-- THE DATA --
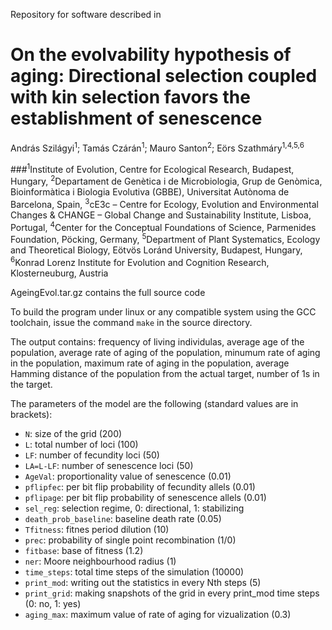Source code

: Repository for software described in

# On the evolvability hypothesis of aging: Directional selection coupled with kin selection favors the establishment of senescence

András Szilágyi<sup>1</sup>; Tamás Czárán<sup>1</sup>; Mauro Santon<sup>2</sup>; Eörs Szathmáry<sup>1,4,5,6</sup>

###<sup>1</sup>Institute of Evolution, Centre for Ecological Research, Budapest, Hungary,
<sup>2</sup>Departament de Genètica i de Microbiologia, Grup de Genòmica, Bioinformàtica i Biologia Evolutiva (GBBE), Universitat Autònoma de Barcelona, Spain,
<sup>3</sup>cE3c – Centre for Ecology, Evolution and Environmental Changes & CHANGE – Global Change and Sustainability Institute, Lisboa, Portugal,
<sup>4</sup>Center for the Conceptual Foundations of Science, Parmenides Foundation, Pöcking, Germany,
<sup>5</sup>Department of Plant Systematics, Ecology and Theoretical Biology, Eötvös Loránd University, Budapest, Hungary,
<sup>6</sup>Konrad Lorenz Institute for Evolution and Cognition Research, Klosterneuburg, Austria

AgeingEvol.tar.gz contains the full source code

To build the program under linux or any compatible system using the GCC toolchain, issue the command `make` in the source directory.

The output contains: frequency of living individulas, average age of the population, average rate of aging of the population, minumum rate of aging in the population, maximum rate of aging in the population, average Hamming distance of the population from the actual target, number of 1s in the target.

The parameters of the model are the following (standard values are in brackets):
* `N`: size of the  grid (200)  
* `L`: total number of loci (100)  
* `LF`: number of fecundity loci (50)  
* `LA=L-LF`: number of senescence loci (50)  
* `AgeVal`: proportionality value of senescence (0.01)  
* `pflipfec`: per bit flip probability of fecundity allels (0.01)  
* `pflipage`: per bit flip probability of senescence allels (0.01)  
* `sel_reg`: selection regime, 0: directional, 1: stabilizing  
* `death_prob_baseline`: baseline death rate (0.05)  
* `Tfitness`: fitnes period dilution (10)  
* `prec`: probability of single point recombination (1/0)  
* `fitbase`: base of fitness (1.2)  
* `ner`: Moore neighbourhood radius (1)  
* `time_steps`: total time steps of the simulation (10000)  
* `print_mod`: writing out the statistics in every Nth steps (5)  
* `print_grid`: making snapshots of the grid in every print_mod time steps (0: no, 1: yes)  
* `aging_max`: maximum value of rate of aging for vizualization (0.3)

-- INSTRUCTIONS FOR THE TASK --
Please copy out the whole listing exactly as it stands, minus the pictures.

-- WRITTEN SOLUTION --
Source code

: Repository for software described in

# On the evolvability hypothesis of aging: Directional selection coupled with kin selection favors the establishment of senescence

András Szilágyi<sup>1</sup>; Tamás Czárán<sup>1</sup>; Mauro Santon<sup>2</sup>; Eörs Szathmáry<sup>1,4,5,6</sup>

###<sup>1</sup>Institute of Evolution, Centre for Ecological Research, Budapest, Hungary,
<sup>2</sup>Departament de Genètica i de Microbiologia, Grup de Genòmica, Bioinformàtica i Biologia Evolutiva (GBBE), Universitat Autònoma de Barcelona, Spain,
<sup>3</sup>cE3c – Centre for Ecology, Evolution and Environmental Changes & CHANGE – Global Change and Sustainability Institute, Lisboa, Portugal,
<sup>4</sup>Center for the Conceptual Foundations of Science, Parmenides Foundation, Pöcking, Germany,
<sup>5</sup>Department of Plant Systematics, Ecology and Theoretical Biology, Eötvös Loránd University, Budapest, Hungary,
<sup>6</sup>Konrad Lorenz Institute for Evolution and Cognition Research, Klosterneuburg, Austria

AgeingEvol.tar.gz contains the full source code

To build the program under linux or any compatible system using the GCC toolchain, issue the command `make` in the source directory.

The output contains: frequency of living individulas, average age of the population, average rate of aging of the population, minumum rate of aging in the population, maximum rate of aging in the population, average Hamming distance of the population from the actual target, number of 1s in the target.

The parameters of the model are the following (standard values are in brackets):
* `N`: size of the  grid (200)  
* `L`: total number of loci (100)  
* `LF`: number of fecundity loci (50)  
* `LA=L-LF`: number of senescence loci (50)  
* `AgeVal`: proportionality value of senescence (0.01)  
* `pflipfec`: per bit flip probability of fecundity allels (0.01)  
* `pflipage`: per bit flip probability of senescence allels (0.01)  
* `sel_reg`: selection regime, 0: directional, 1: stabilizing  
* `death_prob_baseline`: baseline death rate (0.05)  
* `Tfitness`: fitnes period dilution (10)  
* `prec`: probability of single point recombination (1/0)  
* `fitbase`: base of fitness (1.2)  
* `ner`: Moore neighbourhood radius (1)  
* `time_steps`: total time steps of the simulation (10000)  
* `print_mod`: writing out the statistics in every Nth steps (5)  
* `print_grid`: making snapshots of the grid in every print_mod time steps (0: no, 1: yes)  
* `aging_max`: maximum value of rate of aging for vizualization (0.3)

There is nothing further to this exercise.